Combine nested case Expressions. Rather than nest case expressions, you can combine them by pattern matching against a tuple, provided the tests in the case expressions are independent. Here is an example:

  • Bad

       let
         val d = Date.fromTimeLocal(Time.now())
       in
         case Date.month d of
           Date.Jan => (case Date.day d of
                          1 => print "Happy New Year"
                        | _ => ())
         | Date.Jul => (case Date.day d of
                          4 => print "Happy Independence Day"
                        | _ => ())
         | Date.Oct => (case Date.day d of
                          10 => print "Happy Metric Day"
                        | _ => ())
       end
    
  • Good

       let
         val d = Date.fromTimeLocal(Time.now())
       in
         case (Date.month d, Date.day d) of
           (Date.Jan, 1) => print "Happy New Year"
         | (Date.Jul, 4) => print "Happy Independence Day"
         | (Date.Oct, 10) => print "Happy Metric Day"
         | _ => ()
       end
    

Avoid the use valOf, hd, or tl. The functions valOf, hd, and tl are used to deconstruct option types and list types. However, they raise exceptions on certain inputs. You should avoid these functions altogether. It is usually easy to achieve the same effect with pattern matching. If you cannot manage to avoid them, you should handle any exceptions that they might raise.

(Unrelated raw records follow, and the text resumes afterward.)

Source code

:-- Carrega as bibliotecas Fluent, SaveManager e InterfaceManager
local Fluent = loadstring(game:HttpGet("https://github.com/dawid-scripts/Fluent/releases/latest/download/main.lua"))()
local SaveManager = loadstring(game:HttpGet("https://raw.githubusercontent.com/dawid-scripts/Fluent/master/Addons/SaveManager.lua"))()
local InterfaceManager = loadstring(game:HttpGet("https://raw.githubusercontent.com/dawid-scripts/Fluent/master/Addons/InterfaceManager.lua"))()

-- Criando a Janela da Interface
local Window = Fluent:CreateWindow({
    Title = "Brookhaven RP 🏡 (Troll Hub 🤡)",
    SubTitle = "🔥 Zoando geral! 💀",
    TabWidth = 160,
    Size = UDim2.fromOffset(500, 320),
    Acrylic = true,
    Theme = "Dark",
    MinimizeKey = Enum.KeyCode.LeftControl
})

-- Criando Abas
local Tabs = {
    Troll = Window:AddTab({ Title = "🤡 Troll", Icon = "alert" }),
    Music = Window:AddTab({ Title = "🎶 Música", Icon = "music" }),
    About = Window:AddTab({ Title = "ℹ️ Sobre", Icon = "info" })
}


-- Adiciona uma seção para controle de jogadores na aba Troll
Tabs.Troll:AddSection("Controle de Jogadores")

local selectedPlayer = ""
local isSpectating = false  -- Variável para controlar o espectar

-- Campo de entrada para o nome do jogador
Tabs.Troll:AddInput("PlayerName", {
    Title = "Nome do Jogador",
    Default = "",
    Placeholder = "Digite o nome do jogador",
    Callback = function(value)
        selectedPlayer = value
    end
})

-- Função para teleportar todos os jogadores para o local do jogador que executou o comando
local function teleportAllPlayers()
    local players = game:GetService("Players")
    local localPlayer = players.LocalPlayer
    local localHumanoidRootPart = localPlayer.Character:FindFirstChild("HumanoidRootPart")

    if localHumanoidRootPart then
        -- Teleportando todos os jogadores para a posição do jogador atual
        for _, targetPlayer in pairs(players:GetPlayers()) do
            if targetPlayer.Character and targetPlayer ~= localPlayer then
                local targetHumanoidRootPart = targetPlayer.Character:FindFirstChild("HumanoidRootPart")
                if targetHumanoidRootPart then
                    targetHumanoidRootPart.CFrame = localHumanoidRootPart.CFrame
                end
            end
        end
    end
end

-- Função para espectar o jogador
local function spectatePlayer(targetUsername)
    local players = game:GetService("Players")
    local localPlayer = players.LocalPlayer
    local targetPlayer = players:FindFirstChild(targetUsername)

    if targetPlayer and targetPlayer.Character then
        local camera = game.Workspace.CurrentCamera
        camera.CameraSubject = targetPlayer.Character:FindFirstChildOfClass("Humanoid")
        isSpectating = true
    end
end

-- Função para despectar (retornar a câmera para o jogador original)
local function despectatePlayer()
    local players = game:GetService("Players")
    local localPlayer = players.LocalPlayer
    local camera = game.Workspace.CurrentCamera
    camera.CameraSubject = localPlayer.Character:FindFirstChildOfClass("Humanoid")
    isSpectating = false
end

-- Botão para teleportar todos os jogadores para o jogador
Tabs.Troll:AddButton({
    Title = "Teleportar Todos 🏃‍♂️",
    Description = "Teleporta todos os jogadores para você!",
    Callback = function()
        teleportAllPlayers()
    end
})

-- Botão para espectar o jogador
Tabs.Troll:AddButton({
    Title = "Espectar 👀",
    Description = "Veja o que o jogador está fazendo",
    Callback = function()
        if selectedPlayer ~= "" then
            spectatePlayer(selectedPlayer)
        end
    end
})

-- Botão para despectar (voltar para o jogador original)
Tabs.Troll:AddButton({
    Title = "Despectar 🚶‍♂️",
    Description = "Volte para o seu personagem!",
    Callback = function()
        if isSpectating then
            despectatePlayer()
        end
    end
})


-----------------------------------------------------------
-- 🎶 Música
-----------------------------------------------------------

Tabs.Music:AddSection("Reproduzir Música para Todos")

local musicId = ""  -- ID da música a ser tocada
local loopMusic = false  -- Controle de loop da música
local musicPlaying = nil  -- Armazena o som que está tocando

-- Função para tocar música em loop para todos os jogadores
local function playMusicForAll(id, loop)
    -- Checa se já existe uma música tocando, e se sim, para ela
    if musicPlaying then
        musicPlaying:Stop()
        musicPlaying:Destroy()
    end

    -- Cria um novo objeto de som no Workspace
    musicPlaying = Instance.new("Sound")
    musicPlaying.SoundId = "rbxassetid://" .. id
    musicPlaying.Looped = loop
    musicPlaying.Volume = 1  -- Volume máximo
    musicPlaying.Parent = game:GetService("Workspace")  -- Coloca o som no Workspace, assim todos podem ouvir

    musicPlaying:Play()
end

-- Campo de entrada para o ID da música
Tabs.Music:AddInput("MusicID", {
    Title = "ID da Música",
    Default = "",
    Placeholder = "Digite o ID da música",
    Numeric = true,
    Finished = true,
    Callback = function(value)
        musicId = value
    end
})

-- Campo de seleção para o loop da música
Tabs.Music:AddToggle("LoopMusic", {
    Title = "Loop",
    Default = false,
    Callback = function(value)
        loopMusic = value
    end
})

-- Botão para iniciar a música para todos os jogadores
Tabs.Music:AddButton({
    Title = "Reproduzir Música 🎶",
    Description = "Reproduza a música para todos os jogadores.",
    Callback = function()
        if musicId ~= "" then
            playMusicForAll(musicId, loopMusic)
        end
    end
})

Chapter 6: Naming and declarations

Naming Conventions. The best way to tell at a glance something about the type of a variable is to use the standard SML naming conventions. The following are the preferred rules that are (more or less) followed by the SML basis and SML/NJ libraries:

Token SML Naming Convention
Variables Symbolic or initial lower case. Use embedded caps for multiword names.
Example: getItem
Functions Initial lower case. Use embedded caps for multiword names.
Example: nameOf
Constructors Initial upper case. Use embedded caps for multiword names. Historic exceptions are nil, true, and false. Rarely are symbolic names like :: used.
Example: Node, EmptyQueue
Types All lower case. Use underscores for multiword names.
Example: priority_queue
Signatures All upper case. Use underscores for multiword names.
Example: PRIORITY_QUEUE
Structures Initial upper case. Use embedded caps for multiword names.
Example: PriorityQueue
Functors Same as structure convention, except Fn completes the name.
Example: PriorityQueueFn

These conventions are not enforced by the compiler, though violations of the variable/constructor conventions ought to cause warning messages because of the danger of a constructor turning into a variable when it is misspelled.

Use Meaningful Names. Another way of conveying information is to use meaningful variable names that reflect their intended use. Choose words or combinations of words describing the value. Variable names may be one letter in short let blocks. Functions used in a fold, filter, or map are often bound to the name f. Here is an example for short variable names:

let
  val d = Date.fromTimeLocal(Time.now())
  val m = Date.minute d
  val s = Date.second d
  fun f n = (n mod 3) = 0
in
  List.filter f [m,s]
end

Avoid Global Mutable Variables. Mutable values should be local to closures and almost never declared as a structure's value. Global mutable values cause many problems. First, it is difficult to ensure that the mutable value is in the proper state, since it might have been modified outside the function or by a previous execution of the algorithm. This is especially problematic with concurrent threads. Second, and more importantly, having global mutable values makes it more likely that your code is nonreentrant. Without proper knowledge of the ramifications, declaring global mutable values can extend beyond bad style to incorrect code.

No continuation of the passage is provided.